Она приехала; я увидел ее; я был опьянен беспредметной любовью, это опьянение ослепило меня; предмет любви был найден в ней, я увидел свою Юлию в г-же д’Удето и скоро уже ничего не видел, кроме г-жи д’Удето, но облеченной всеми совершенствами, какими я в мечтах украшал кумир своего сердца. И, на мою погибель, она завела речь о Сен-Ламбере, говоря о нем, как страстная любовница. Заразительная сила любви! Слушая ее, чувствуя ее близость, я был охвачен восхитительным трепетом, какого никогда не испытывал возле другой. Она говорила, и я был растроган. Мне казалось, что я интересуюсь только ее чувствами, но я сам заражался ими: я пил большими глотками из отравленной чаши, ощущая пока одну лишь ее сладость. Наконец, незаметно для меня и незаметно для нее самой, она внушила мне к себе все чувства, какие выражала по отношению к своему возлюбленному. Увы! Слишком поздно, слишком мучительно было загораться страстью – столь же бурной, сколь и несчастной, – к женщине, сердце которой было полно любви к другому!
Несмотря на необычайные душевные движения, которые я испытывал возле нее, я не сразу заметил, что со мной произошло; только после ее отъезда, когда я захотел обратить свои мысли к Юлии, я был поражен тем, что мог теперь думать только о г-же д’Удето. Тут глаза мои раскрылись, и я застонал от боли, поняв свое несчастье, – но я еще не предвидел его последствий.

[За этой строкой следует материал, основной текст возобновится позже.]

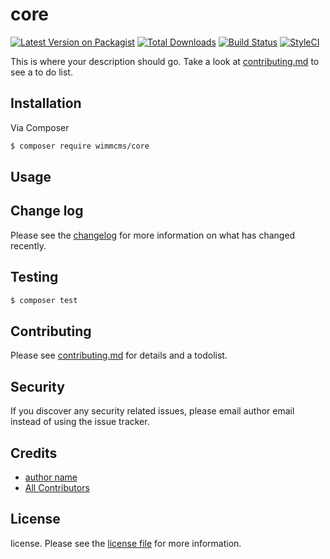 # core

[![Latest Version on Packagist][ico-version]][link-packagist]
[![Total Downloads][ico-downloads]][link-downloads]
[![Build Status][ico-travis]][link-travis]
[![StyleCI][ico-styleci]][link-styleci]

This is where your description should go. Take a look at [contributing.md](contributing.md) to see a to do list.

## Installation

Via Composer

``` bash
$ composer require wimmcms/core
```

## Usage

## Change log

Please see the [changelog](changelog.md) for more information on what has changed recently.

## Testing

``` bash
$ composer test
```

## Contributing

Please see [contributing.md](contributing.md) for details and a todolist.

## Security

If you discover any security related issues, please email author email instead of using the issue tracker.

## Credits

- [author name][link-author]
- [All Contributors][link-contributors]

## License

license. Please see the [license file](license.md) for more information.

[ico-version]: https://img.shields.io/packagist/v/wimmcms/core.svg?style=flat-square
[ico-downloads]: https://img.shields.io/packagist/dt/wimmcms/core.svg?style=flat-square
[ico-travis]: https://img.shields.io/travis/wimmcms/core/master.svg?style=flat-square
[ico-styleci]: https://styleci.io/repos/12345678/shield

[link-packagist]: https://packagist.org/packages/wimmcms/core
[link-downloads]: https://packagist.org/packages/wimmcms/core
[link-travis]: https://travis-ci.org/wimmcms/core
[link-styleci]: https://styleci.io/repos/12345678
[link-author]: https://github.com/wimmcms
[link-contributors]: ../../contributors
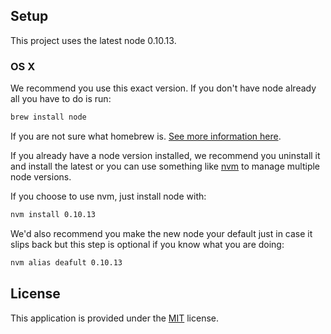 
## Setup

This project uses the latest node 0.10.13.

### OS X

We recommend you use this exact version. If you don't have node already all you have to do is run:

```bash
brew install node
```

If you are not sure what homebrew is. [See more information here](http://mxcl.github.io/homebrew/).

If you already have a node version installed, we recommend you uninstall it and install the latest or you can use something like [nvm](https://github.com/creationix/nvm) to manage multiple node versions.

If you choose to use nvm, just install node with:

```bash
nvm install 0.10.13
```

We'd also recommend you make the new node your default just in case it slips back but this step is optional if you know what you are doing:

```bash
nvm alias deafult 0.10.13
```

## License

This application is provided under the [MIT](http://opensource.org/licenses/MIT) license.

Я долго колебался, раздумывая, как мне вести себя с ней, точно истинная любовь оставляет место рассудку и размышлениям. Я еще не принял никакого решения, как она приехала еще раз и захватила меня врасплох. На этот раз я уже знал, что со мною. Стыд, спутник зла, сделал меня безмолвным, дрожащим перед ней: я не смел произнести ни слова, не смел поднять на нее глаза; меня охватило невыразимое волнение, и она это не могла не заметить. Я решил не скрывать своего состояния, но предоставить ей самой угадать причину: это значило сказать ей все достаточно ясно.